Madeleine Delbrêl (Mussidan, 24 ottobre 1904-Parigi, 13 ottobre 1964) fa parte dei protagonisti della ricca stagione ecclesiale che ha preceduto il Concilio Vaticano II. Per conoscere la straordinaria figura di Madeleine, di cui è in corso il processo di beatificazione, oggi possiamo disporre di una importante ricostruzione del suo itinerario biografico e spirituale, rigorosa e coinvolgente insieme: Madeleine Delbrêl. Biografia di una mistica fra poesia e impegno sociale (EDB 2014), uscita proprio in questo anno cinquantesimo della morte.
A vent’annila conversione
A vent’anni, dopo un’adolescenza e prima giovinezza in cui si professava strettamente atea, Madeleine ha vissuto una conversione così profonda, che da quel momento Dio ha preso tutto l’orizzonte della sua vita, in una prospettiva radicalmente missionaria. «Una volta conosciuta la parola di Dio – scrive Madeleine – non abbiamo il diritto di non accoglierla; una volta che l’abbiamo accolta, non abbiamo il diritto di impedirle di incarnarsi in noi; una volta che si è incarnata in noi, non abbiamo il diritto di conservarla per noi: da quel momento apparteniamo a coloro che la aspettano».
Poco più di due anni dopo la sua conversione, o meglio il suo incontro abbagliante con Dio, vede chiarirsi in lei una precisa intuizione vocazionale: «divenire una cosa sola con Dio, che eternamente si dona, e donarsi in Lui a tutti», vivendo «nel più intimo della Chiesa e in pieno mondo, una vita tutta di carità secondo il vangelo, in modo da essere disponibile alla volontà di Dio senza restrizioni».
È la santità della gente comune, la “gente delle strade”, come lei stessa precisa in un famoso testo pubblicato nel 1938: «Ci sono delle persone che Dio prende e mette da parte.

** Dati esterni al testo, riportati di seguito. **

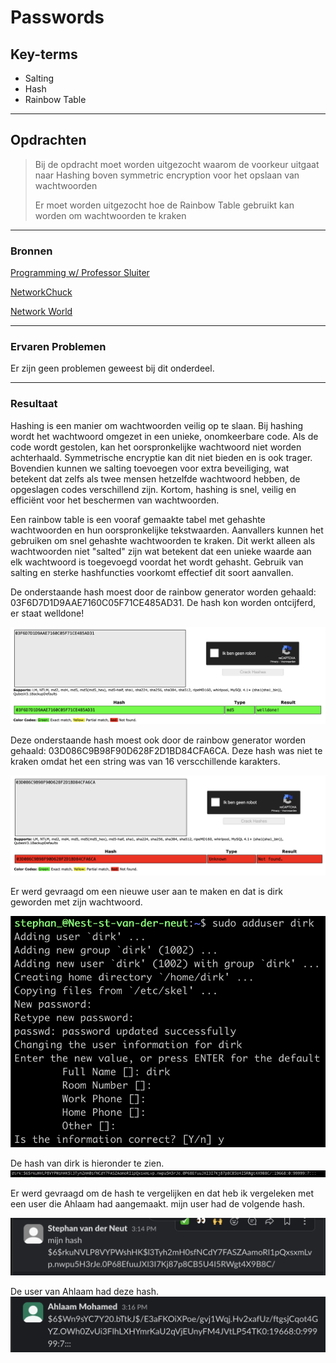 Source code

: # Passwords

## Key-terms
- Salting
- Hash
- Rainbow Table


---
## Opdrachten
>Bij de opdracht moet worden uitgezocht waarom de voorkeur uitgaat naar Hashing boven symmetric encryption voor het opslaan van wachtwoorden
>
>Er moet worden uitgezocht hoe de Rainbow Table gebruikt kan worden om wachtwoorden te kraken
---


### Bronnen

[Programming w/ Professor Sluiter](https://www.youtube.com/watch?v=GI790E1JMgw)

[NetworkChuck](https://www.youtube.com/watch?v=z4_oqTZJqCo)

[Network World](https://www.networkworld.com/article/3629440/how-password-hashing-works-on-your-linux-system.html)





---

### Ervaren Problemen


Er zijn geen problemen geweest bij dit onderdeel.


---
### Resultaat

Hashing is een manier om wachtwoorden veilig op te slaan. Bij hashing wordt het wachtwoord omgezet in een unieke, onomkeerbare code. Als de code wordt gestolen, kan het oorspronkelijke wachtwoord niet worden achterhaald. 
Symmetrische encryptie kan dit niet bieden en is ook trager. Bovendien kunnen we salting toevoegen voor extra beveiliging, wat betekent dat zelfs als twee mensen hetzelfde wachtwoord hebben, de opgeslagen codes verschillend zijn. Kortom, hashing is snel, veilig en efficiënt voor het beschermen van wachtwoorden.

Een rainbow table is een vooraf gemaakte tabel met gehashte wachtwoorden en hun oorspronkelijke tekstwaarden. Aanvallers kunnen het gebruiken om snel gehashte wachtwoorden te kraken. Dit werkt alleen als wachtwoorden niet  "salted" zijn wat betekent dat een unieke waarde aan elk wachtwoord is toegevoegd voordat het wordt gehasht. Gebruik van salting en sterke hashfuncties voorkomt effectief dit soort aanvallen.

De onderstaande hash moest door de rainbow generator worden gehaald:
03F6D7D1D9AAE7160C05F71CE485AD31.
De hash kon worden ontcijferd, er staat welldone!

![afbeeldingWeakPassword](../00_includes/03_Security_1/04_Passwords/WeakPasswordRainbowTable.png)

Deze onderstaande hash moest ook door de rainbow generator worden gehaald:
03D086C9B98F90D628F2D1BD84CFA6CA.
Deze hash was niet te kraken omdat het een string was van 16 verscchillende karakters.

![afbeeldingStrongPassword](../00_includes/03_Security_1/04_Passwords/StrongPasswordRainbowTable.png)


Er werd gevraagd om een nieuwe user aan te maken en dat is dirk geworden met zijn wachtwoord.

![afbeeldingNewUserDirk](../00_includes/03_Security_1/04_Passwords/NewUserDirk.png)

De hash van dirk is hieronder te zien.
![afbeeldingHashDirk](../00_includes/03_Security_1/04_Passwords/HashDirk.png)

Er werd gevraagd om de hash te vergelijken en dat heb ik vergeleken met een user die Ahlaam had aangemaakt.
mijn user had de volgende hash.

![afbeeldingMijnHashDirk](../00_includes/03_Security_1/04_Passwords/DirkHashUser.png)

De user van Ahlaam had deze hash.
![afbeeldingVergelijkHashAhlaam](../00_includes/03_Security_1/04_Passwords/VergelijkHashMetAhlaam.png)

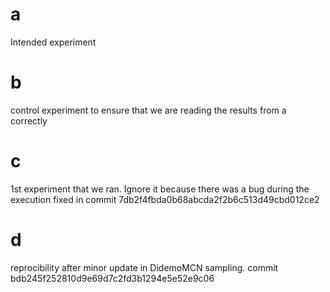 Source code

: # a

Intended experiment

# b

control experiment to ensure that we are reading the results from a correctly

# c

1st experiment that we ran. Ignore it because there was a bug during the execution fixed in commit 7db2f4fbda0b68abcda2f2b6c513d49cbd012ce2

# d

reprocibility after minor update in DidemoMCN sampling. commit bdb245f252810d9e69d7c2fd3b1294e5e52e9c06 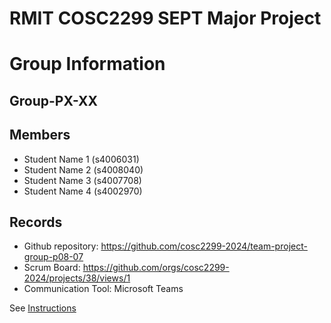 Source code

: 
# RMIT COSC2299 SEPT Major Project

# Group Information

## Group-PX-XX

## Members
* Student Name 1 (s4006031)
* Student Name 2 (s4008040)
* Student Name 3 (s4007708)
* Student Name 4 (s4002970)

## Records

* Github repository: https://github.com/cosc2299-2024/team-project-group-p08-07
* Scrum Board:  https://github.com/orgs/cosc2299-2024/projects/38/views/1
* Communication Tool: Microsoft Teams 

See [Instructions](INSTRUCTIONS.md)
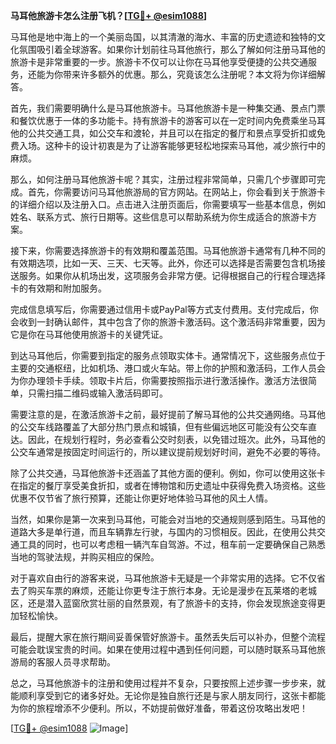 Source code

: **马耳他旅游卡怎么注册飞机？[[TG💪+ @esim1088](https://t.me/s/esim1088)]**

马耳他是地中海上的一个美丽岛国，以其清澈的海水、丰富的历史遗迹和独特的文化氛围吸引着全球游客。如果你计划前往马耳他旅行，那么了解如何注册马耳他的旅游卡是非常重要的一步。旅游卡不仅可以让你在马耳他享受便捷的公共交通服务，还能为你带来许多额外的优惠。那么，究竟该怎么注册呢？本文将为你详细解答。

首先，我们需要明确什么是马耳他旅游卡。马耳他旅游卡是一种集交通、景点门票和餐饮优惠于一体的多功能卡。持有旅游卡的游客可以在一定时间内免费乘坐马耳他的公共交通工具，如公交车和渡轮，并且可以在指定的餐厅和景点享受折扣或免费入场。这种卡的设计初衷是为了让游客能够更轻松地探索马耳他，减少旅行中的麻烦。

那么，如何注册马耳他旅游卡呢？其实，注册过程非常简单，只需几个步骤即可完成。首先，你需要访问马耳他旅游局的官方网站。在网站上，你会看到关于旅游卡的详细介绍以及注册入口。点击进入注册页面后，你需要填写一些基本信息，例如姓名、联系方式、旅行日期等。这些信息可以帮助系统为你生成适合的旅游卡方案。

接下来，你需要选择旅游卡的有效期和覆盖范围。马耳他旅游卡通常有几种不同的有效期选项，比如一天、三天、七天等。此外，你还可以选择是否需要包含机场接送服务。如果你从机场出发，这项服务会非常方便。记得根据自己的行程合理选择卡的有效期和附加服务。

完成信息填写后，你需要通过信用卡或PayPal等方式支付费用。支付完成后，你会收到一封确认邮件，其中包含了你的旅游卡激活码。这个激活码非常重要，因为它是你在马耳他使用旅游卡的关键凭证。

到达马耳他后，你需要到指定的服务点领取实体卡。通常情况下，这些服务点位于主要的交通枢纽，比如机场、港口或火车站。带上你的护照和激活码，工作人员会为你办理领卡手续。领取卡片后，你需要按照指示进行激活操作。激活方法很简单，只需扫描二维码或输入激活码即可。

需要注意的是，在激活旅游卡之前，最好提前了解马耳他的公共交通网络。马耳他的公交车线路覆盖了大部分热门景点和城镇，但有些偏远地区可能没有公交车直达。因此，在规划行程时，务必查看公交时刻表，以免错过班次。此外，马耳他的公交车通常是按固定时间运行的，所以建议提前规划好时间，避免不必要的等待。

除了公共交通，马耳他旅游卡还涵盖了其他方面的便利。例如，你可以使用这张卡在指定的餐厅享受美食折扣，或者在博物馆和历史遗址中获得免费入场资格。这些优惠不仅节省了旅行预算，还能让你更好地体验马耳他的风土人情。

当然，如果你是第一次来到马耳他，可能会对当地的交通规则感到陌生。马耳他的道路大多是单行道，而且车辆靠左行驶，与国内的习惯相反。因此，在使用公共交通工具的同时，也可以考虑租一辆汽车自驾游。不过，租车前一定要确保自己熟悉当地的驾驶法规，并购买相应的保险。

对于喜欢自由行的游客来说，马耳他旅游卡无疑是一个非常实用的选择。它不仅省去了购买车票的麻烦，还能让你更专注于旅行本身。无论是漫步在瓦莱塔的老城区，还是潜入蓝窗欣赏壮丽的自然景观，有了旅游卡的支持，你会发现旅途变得更加轻松愉快。

最后，提醒大家在旅行期间妥善保管好旅游卡。虽然丢失后可以补办，但整个流程可能会耽误宝贵的时间。如果在使用过程中遇到任何问题，可以随时联系马耳他旅游局的客服人员寻求帮助。

总之，马耳他旅游卡的注册和使用过程并不复杂，只要按照上述步骤一步步来，就能顺利享受到它的诸多好处。无论你是独自旅行还是与家人朋友同行，这张卡都能为你的旅程增添不少便利。所以，不妨提前做好准备，带着这份攻略出发吧！

[[TG💪+ @esim1088](https://t.me/s/esim1088) ![Image](https://i.postimg.cc/4NQfJmqS/Snipaste-2025-05-13-00-14-12.png)] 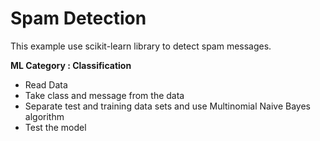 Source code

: # Spam Detection

This example use scikit-learn library to detect spam messages.

**ML Category : Classification**

* Read Data
* Take class and message from the data
* Separate test and training data sets and use Multinomial Naive Bayes algorithm
* Test the model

Ce ne sono altre che Egli lascia nella massa, che non “ritira dal mondo”. (…) Noialtri, gente delle strade, crediamo con tutte le nostre forze che questa strada, che questo mondo in cui Dio ci ha messi, sia per noi il luogo della nostra santità. Noi crediamo che non ci manchi niente di necessario, perché se questo necessario mancasse, Dio ce lo avrebbe già dato».
Con due compagnein mezzo ai poveri
In queste poche righe Madeleine delinea la vita che ha iniziato con due compagne, il 15 ottobre 1933, andando a vivere a Ivry-sur-Seine in mezzo ai poveri e non credenti della periferia industriale e operaia parigina. Una vita tutta donata a Dio nella verginità per il Regno, ma mescolata alla vita di tutti, una vita fraterna, perché – scrive Madeleine – «vivere in comunità è esprimere per il mondo una sorta di sacramento. È garantire la presenza di Gesù. (…) la testimonianza di uno solo, che lo voglia o no, porta soltanto la sua firma. La testimonianza di una comunità fedele, quando è tale, porta la firma di Cristo».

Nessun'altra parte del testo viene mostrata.